++++ MATERIAL FOR THIS EXERCISE

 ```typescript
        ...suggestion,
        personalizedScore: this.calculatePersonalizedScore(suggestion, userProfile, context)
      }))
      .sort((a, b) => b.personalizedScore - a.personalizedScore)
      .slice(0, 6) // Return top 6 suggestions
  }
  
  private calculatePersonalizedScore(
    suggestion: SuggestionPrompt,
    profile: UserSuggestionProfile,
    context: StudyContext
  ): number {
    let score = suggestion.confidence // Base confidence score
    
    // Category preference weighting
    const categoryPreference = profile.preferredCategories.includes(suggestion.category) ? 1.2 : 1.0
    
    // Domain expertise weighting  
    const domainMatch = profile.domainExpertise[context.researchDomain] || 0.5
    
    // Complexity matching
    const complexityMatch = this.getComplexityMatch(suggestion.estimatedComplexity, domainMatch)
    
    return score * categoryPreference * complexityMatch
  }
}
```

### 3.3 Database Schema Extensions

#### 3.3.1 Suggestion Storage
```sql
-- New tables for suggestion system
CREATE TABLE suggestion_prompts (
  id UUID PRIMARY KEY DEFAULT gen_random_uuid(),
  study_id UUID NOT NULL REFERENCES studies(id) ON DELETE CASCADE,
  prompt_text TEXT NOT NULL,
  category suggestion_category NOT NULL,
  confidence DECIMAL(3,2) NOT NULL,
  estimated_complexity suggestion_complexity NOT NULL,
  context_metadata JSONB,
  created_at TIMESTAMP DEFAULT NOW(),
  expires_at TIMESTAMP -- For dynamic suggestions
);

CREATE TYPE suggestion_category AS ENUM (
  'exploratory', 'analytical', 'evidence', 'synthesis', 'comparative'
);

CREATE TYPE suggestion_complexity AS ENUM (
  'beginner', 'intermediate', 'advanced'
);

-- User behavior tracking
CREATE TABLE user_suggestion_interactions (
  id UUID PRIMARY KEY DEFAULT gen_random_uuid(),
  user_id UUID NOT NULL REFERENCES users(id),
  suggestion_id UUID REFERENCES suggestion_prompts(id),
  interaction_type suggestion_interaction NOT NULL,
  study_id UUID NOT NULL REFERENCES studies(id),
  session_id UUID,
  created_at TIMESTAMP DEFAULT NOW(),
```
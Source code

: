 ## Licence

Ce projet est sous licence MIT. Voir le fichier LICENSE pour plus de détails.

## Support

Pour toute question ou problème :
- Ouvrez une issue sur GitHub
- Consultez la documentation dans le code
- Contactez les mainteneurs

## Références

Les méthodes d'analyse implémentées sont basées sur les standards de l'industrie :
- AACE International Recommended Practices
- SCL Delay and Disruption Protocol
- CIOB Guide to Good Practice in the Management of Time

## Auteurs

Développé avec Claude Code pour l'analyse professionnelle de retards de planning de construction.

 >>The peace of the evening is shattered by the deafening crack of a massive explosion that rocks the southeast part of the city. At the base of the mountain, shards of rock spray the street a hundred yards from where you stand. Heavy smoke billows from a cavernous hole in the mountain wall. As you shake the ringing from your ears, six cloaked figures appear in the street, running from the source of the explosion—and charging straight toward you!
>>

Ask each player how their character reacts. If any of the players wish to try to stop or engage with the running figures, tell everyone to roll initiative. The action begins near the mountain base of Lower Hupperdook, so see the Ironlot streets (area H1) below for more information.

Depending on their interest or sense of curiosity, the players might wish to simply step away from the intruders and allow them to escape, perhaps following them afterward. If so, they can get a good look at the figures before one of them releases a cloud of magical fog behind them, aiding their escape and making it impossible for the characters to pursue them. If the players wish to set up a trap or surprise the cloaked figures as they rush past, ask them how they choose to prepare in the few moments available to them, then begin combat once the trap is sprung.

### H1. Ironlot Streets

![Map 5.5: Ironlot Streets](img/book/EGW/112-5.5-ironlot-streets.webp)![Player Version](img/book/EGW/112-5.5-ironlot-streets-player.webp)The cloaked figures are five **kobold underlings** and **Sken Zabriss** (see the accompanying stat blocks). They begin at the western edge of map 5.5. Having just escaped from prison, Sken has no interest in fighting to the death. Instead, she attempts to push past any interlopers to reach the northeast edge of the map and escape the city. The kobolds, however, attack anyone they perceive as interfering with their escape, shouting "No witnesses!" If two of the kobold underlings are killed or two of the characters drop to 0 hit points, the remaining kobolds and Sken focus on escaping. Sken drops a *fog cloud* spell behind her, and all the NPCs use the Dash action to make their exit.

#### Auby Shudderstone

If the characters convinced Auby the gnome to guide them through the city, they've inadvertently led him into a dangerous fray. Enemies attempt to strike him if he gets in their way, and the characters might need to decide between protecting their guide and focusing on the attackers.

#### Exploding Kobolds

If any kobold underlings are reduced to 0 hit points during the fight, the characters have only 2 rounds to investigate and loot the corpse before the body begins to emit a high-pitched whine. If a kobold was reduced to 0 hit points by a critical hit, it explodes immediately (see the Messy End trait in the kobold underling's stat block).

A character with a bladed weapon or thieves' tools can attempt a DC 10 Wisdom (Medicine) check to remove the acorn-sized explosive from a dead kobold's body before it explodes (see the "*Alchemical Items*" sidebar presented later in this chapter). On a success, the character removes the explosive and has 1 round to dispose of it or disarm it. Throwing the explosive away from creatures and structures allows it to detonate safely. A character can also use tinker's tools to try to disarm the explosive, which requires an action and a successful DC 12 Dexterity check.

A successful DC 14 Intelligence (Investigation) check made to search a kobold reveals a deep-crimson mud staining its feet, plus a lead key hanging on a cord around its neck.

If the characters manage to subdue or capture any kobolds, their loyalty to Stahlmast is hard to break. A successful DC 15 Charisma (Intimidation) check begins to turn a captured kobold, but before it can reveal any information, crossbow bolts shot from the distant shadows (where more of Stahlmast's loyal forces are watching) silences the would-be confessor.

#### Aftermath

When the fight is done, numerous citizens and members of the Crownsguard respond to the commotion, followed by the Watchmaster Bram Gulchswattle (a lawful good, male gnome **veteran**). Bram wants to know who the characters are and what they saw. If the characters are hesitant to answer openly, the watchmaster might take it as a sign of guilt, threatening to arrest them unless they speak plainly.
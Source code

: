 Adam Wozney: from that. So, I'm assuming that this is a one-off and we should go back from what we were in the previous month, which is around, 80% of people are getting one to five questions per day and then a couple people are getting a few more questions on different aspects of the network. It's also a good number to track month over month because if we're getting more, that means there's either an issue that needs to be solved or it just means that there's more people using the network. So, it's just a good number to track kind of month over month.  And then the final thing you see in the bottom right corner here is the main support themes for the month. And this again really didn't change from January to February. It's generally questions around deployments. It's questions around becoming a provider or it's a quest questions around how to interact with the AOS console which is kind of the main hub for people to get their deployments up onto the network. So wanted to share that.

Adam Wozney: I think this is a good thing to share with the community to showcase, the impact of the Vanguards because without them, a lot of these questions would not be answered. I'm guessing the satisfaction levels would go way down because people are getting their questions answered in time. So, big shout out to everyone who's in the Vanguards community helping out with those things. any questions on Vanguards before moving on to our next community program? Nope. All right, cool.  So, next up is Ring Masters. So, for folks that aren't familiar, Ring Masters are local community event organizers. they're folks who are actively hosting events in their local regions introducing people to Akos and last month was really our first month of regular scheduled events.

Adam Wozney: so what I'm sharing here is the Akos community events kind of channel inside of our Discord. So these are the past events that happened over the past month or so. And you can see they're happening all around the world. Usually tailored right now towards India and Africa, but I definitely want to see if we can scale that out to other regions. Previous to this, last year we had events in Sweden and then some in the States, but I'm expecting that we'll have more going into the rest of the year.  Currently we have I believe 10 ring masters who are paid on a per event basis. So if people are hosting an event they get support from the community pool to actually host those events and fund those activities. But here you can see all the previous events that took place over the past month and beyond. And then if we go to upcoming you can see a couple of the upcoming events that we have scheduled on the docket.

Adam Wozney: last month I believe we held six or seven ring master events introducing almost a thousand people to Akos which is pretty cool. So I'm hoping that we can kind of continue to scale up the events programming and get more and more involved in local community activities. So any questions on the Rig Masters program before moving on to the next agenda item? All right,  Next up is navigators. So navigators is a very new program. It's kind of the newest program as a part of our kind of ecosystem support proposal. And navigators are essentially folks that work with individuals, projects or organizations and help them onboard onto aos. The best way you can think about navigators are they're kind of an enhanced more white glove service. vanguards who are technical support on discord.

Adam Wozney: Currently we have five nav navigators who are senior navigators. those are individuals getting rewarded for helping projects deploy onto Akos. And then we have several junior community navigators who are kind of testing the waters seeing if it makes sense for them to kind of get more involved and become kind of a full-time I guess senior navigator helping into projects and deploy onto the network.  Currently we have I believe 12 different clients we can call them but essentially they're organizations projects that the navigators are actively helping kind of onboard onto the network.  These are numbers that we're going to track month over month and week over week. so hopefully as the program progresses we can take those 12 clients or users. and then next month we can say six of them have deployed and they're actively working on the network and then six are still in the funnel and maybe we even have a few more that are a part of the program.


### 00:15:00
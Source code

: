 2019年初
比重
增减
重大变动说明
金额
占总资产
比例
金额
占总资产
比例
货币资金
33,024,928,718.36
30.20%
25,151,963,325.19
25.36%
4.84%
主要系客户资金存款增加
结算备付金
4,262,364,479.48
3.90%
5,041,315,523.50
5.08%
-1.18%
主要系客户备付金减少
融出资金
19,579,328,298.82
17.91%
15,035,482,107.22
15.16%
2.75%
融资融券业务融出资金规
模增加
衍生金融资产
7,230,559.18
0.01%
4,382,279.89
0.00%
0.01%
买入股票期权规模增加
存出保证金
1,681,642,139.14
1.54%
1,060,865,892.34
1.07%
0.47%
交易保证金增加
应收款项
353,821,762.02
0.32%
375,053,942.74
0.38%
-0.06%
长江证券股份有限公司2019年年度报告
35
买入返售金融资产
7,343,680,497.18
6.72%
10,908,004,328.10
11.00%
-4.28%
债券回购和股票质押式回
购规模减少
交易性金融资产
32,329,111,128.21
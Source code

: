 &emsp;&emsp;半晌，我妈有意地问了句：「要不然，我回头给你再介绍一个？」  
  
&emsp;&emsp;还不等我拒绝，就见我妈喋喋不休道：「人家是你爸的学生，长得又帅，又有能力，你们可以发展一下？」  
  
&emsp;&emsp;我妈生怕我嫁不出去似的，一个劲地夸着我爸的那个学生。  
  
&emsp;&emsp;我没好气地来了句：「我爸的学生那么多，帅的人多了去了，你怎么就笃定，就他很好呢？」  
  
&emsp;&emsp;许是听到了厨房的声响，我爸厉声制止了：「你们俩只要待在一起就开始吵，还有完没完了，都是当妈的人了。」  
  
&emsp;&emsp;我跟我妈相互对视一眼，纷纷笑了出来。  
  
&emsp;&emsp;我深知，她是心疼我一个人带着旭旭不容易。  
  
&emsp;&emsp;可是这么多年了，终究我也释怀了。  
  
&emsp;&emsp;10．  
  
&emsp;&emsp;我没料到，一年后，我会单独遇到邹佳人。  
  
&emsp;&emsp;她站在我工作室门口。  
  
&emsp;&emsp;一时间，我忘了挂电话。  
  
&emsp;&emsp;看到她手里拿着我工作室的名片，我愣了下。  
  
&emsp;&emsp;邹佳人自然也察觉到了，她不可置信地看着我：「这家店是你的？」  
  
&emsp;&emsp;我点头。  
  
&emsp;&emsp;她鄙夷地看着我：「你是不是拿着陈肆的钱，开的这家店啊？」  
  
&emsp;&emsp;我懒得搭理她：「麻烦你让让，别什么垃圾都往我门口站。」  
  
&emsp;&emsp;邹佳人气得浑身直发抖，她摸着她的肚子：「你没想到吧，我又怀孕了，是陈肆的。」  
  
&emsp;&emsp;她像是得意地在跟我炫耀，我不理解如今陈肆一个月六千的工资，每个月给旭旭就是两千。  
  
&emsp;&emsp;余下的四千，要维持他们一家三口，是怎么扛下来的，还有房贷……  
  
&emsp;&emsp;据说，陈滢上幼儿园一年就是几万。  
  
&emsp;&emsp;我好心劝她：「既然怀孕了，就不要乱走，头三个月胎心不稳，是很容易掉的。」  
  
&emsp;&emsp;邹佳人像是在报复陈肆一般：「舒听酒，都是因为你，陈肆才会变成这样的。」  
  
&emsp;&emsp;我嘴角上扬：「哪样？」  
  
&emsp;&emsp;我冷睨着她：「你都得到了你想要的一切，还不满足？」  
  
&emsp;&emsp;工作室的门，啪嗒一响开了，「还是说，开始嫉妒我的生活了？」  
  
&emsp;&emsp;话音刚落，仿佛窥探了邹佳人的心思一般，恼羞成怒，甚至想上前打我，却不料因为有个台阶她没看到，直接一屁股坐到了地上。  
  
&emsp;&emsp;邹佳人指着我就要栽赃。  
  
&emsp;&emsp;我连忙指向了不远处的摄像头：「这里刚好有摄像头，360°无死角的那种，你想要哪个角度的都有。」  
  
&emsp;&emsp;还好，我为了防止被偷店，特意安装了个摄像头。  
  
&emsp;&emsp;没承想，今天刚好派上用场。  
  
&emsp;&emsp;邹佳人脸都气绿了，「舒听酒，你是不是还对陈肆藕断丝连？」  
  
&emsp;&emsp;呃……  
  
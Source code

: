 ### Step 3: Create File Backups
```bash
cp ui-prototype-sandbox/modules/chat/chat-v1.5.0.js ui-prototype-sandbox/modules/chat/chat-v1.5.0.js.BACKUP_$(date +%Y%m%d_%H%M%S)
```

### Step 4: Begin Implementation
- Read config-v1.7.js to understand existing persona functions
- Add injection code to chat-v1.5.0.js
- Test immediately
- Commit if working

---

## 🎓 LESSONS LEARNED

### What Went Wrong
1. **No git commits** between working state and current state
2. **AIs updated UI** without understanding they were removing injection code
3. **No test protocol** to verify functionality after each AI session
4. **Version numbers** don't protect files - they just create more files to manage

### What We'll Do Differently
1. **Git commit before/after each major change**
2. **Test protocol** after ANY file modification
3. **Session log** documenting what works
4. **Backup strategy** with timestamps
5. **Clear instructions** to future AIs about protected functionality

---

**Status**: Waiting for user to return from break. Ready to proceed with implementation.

++++++++

(REQUIRED WORK) Looking at the data above, show all lines where the word "complexityMatch" occurs.

(ANSWER SPACE)
    const complexityMatch = this.getComplexityMatch(suggestion.estimatedComplexity, domainMatch)
    return score * categoryPreference * complexityMatch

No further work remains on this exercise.